According to the fifth edition of the WHO Classification of Tumors of the Central Nervous System (WHO CNS-5, 2021), gliomas are divided into adult-onset or pediatric-onset. In the adult type, diffuse gliomas include astrocytoma (IDH-mutant), oligodendroglioma (IDH-mutant and 1p/19q-co-deleted), and glioblastoma (IDH-wildtype). These categories are further graded according to their malignancy potential, with astrocytomas ranging from WHO grades II to IV, oligodendroglioma ranging from WHO grades II to III, and glioblastomas being classified as WHO grade IV [1–3]. While glioblastomas make up approximately 55% of all gliomas, the remaining 45% comprise a mix of distinct histological subtypes [4, 5]. These new categories have been understudied, not only due to time constraints but also because much of the existing literature has yet to fully adopt the current nomenclature, hence the need for this paper.

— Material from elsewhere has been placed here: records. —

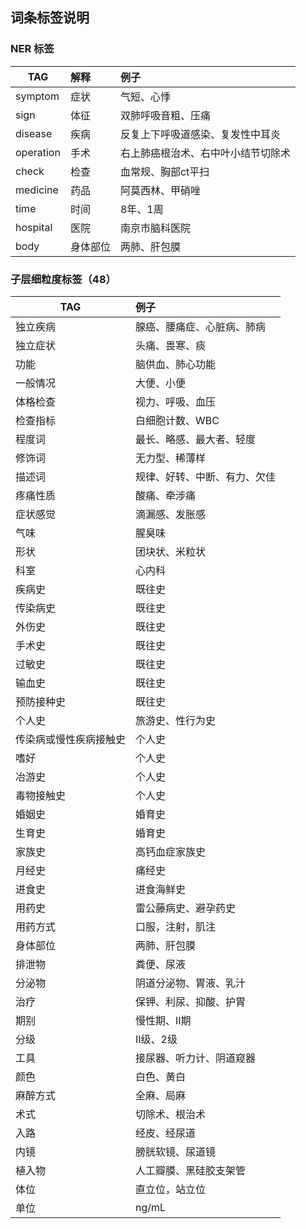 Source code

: 
## 词条标签说明

### NER 标签
| TAG        | 解释       |  例子                                |
| --------   | :-----     | :--------------------------------  |
| symptom    | 症状       | 气短、心悸                          |
| sign       | 体征       | 双肺呼吸音粗、压痛                  |
| disease    | 疾病       | 反复上下呼吸道感染、复发性中耳炎    |
| operation  | 手术       | 右上肺癌根治术、右中叶小结节切除术  |
| check      | 检查       | 血常规、胸部ct平扫                  |
| medicine   | 药品       | 阿莫西林、甲硝唑                    |    
| time       | 时间       | 8年、1周                            |
| hospital   | 医院       | 南京市脑科医院                      |
| body       | 身体部位   | 两肺、肝包膜                        |

### 子层细粒度标签（48）
| TAG        |  例子                                |
| --------   | :--------------------------------  |
| 独立疾病     | 腺癌、腰痛症、心脏病、肺病                          |
| 独立症状     | 头痛、畏寒、痰                 |
| 功能         | 脑供血、肺心功能    |
|一般情况      | 大便、小便  |
| 体格检查     | 视力、呼吸、血压                  |
| 检查指标     | 白细胞计数、WBC                    |    
| 程度词       | 最长、略感、最大者、轻度                           |
| 修饰词       | 无力型、稀薄样                    |
| 描述词       | 规律、好转、中断、有力、欠佳                       |
| 疼痛性质     | 酸痛、牵涉痛                          |
| 症状感觉     | 滴漏感、发胀感                 |
| 气味         | 腥臭味    |
| 形状         | 团块状、米粒状  |
| 科室         | 心内科                  |
| 疾病史|既往史     | 心脏病史                    |    
| 传染病史|既往史       | 结核病史、乙肝病史                           |
| 外伤史|既往史      | 头外伤史                    |
| 手术史|既往史       | 肺切除手术史                       |
| 过敏史|既往史       | 药物过敏史                           |
| 输血史|既往史      | 输血病史                    |
| 预防接种史|既往史       | 注射疫苗史                       |
| 个人史     | 旅游史、性行为史                          |
| 传染病或慢性疾病接触史|个人史     | 结核接触史                 |
| 嗜好|个人史         | 吸烟史、吸毒史    |
| 冶游史|个人史         | 性乱史、性疾病史  |
| 毒物接触史|个人史         | 石棉接触史                  |
| 婚姻史|婚育史     | 已婚                    |    
| 生育史|婚育史       | 早产儿史、难产史                           |
| 家族史      | 高钙血症家族史                    |
| 月经史       | 痛经史                       |
| 进食史     | 进食海鲜史                    |    
| 用药史       | 雷公藤病史、避孕药史                          |
| 用药方式      | 口服，注射，肌注                   |
| 身体部位       | 两肺、肝包膜                       |
| 排泄物       | 粪便、尿液                           |
| 分泌物      | 阴道分泌物、胃液、乳汁                    |
| 治疗       | 保钾、利尿、抑酸、护胃                       |
| 期别     | 慢性期、Ⅱ期                          |
| 分级     | Ⅱ级、2级                 |
| 工具         | 接尿器、听力计、阴道窥器    |
| 颜色         | 白色、黄白  |
| 麻醉方式         | 全麻、局麻                 |
| 术式     | 切除术、根治术                   |    
| 入路       | 经皮、经尿道                           |
| 内镜      | 膀胱软镜、尿道镜                    |
| 植入物       | 人工瓣膜、黑硅胶支架管                       |
| 体位      | 直立位，站立位                    |
| 单位      | ng/mL                       |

Glial tumors of the posterior cranial fossa (PCF) are rare and primarily arise in the cerebellum or brainstem. Among these, brainstem gliomas (BSGs) are significantly more common in the pediatric population, accounting for up to 20% of all pediatric brain central nervous system (CNS) tumors. In contrast, brainstem gliomas are much rarer in adults, representing only 1–2% of adult brain gliomas [6]. The prognosis of BSGs varies significantly between pediatric and adult patients. Based on MRI characteristics, BSGs are categorized as either focal brainstem glioma (FBSGs), in 20% of cases, or diffuse pontine gliomas (DIPGs), in 80% of cases [7]. In adults, FBSGs are more frequent, allowing for more aggressive surgical treatment. However, in children, DIPGs are more common, making surgical resection more difficult, with radiotherapy often being the main palliative treatment, providing transient symptomatic improvement, and improves the overall survival (OS) duration by 3–6 months [8].

The PCF, the deepest compartment of the skull base, accommodates the cerebellum, brainstem, and associated cranial nerves (CNs III-XII). The most common PCF neoplasms are extra-axial tumors such as vestibular schwannomas (70–80%), followed by meningiomas (10–15%) and epidermoid cysts (5%) [9]. In the pediatric population, PCF tumors remain rare and frequently arise as secondary extensions from intrinsic neoplasms of the brainstem, cerebellar peduncle, or cerebellum, or from direct extensions from the fourth ventricle and lateral recess [6]. In children, the PCF may also harbor atypical tumors such as sarcomas, medulloblastomas, and ependymomas. Unlike in adult patients, clinicians should expect a higher likelihood of malignant histology in pediatric PCF tumors, especially in infants and young children, further highlighting the importance of thorough evaluation and timely intervention [7].

Unfortunately, because of the rarity and neuro-radiological features of PCF gliomas, such lesions are often misdiagnosed until confirmation by histological examination. The clinical relevance of the PCF tumors stems from the numerous types of lesions that can affect this region, often presenting with a variety of unclear symptoms, the most typical of these include tinnitus, hearing loss and balance disturbances such as dizziness [8].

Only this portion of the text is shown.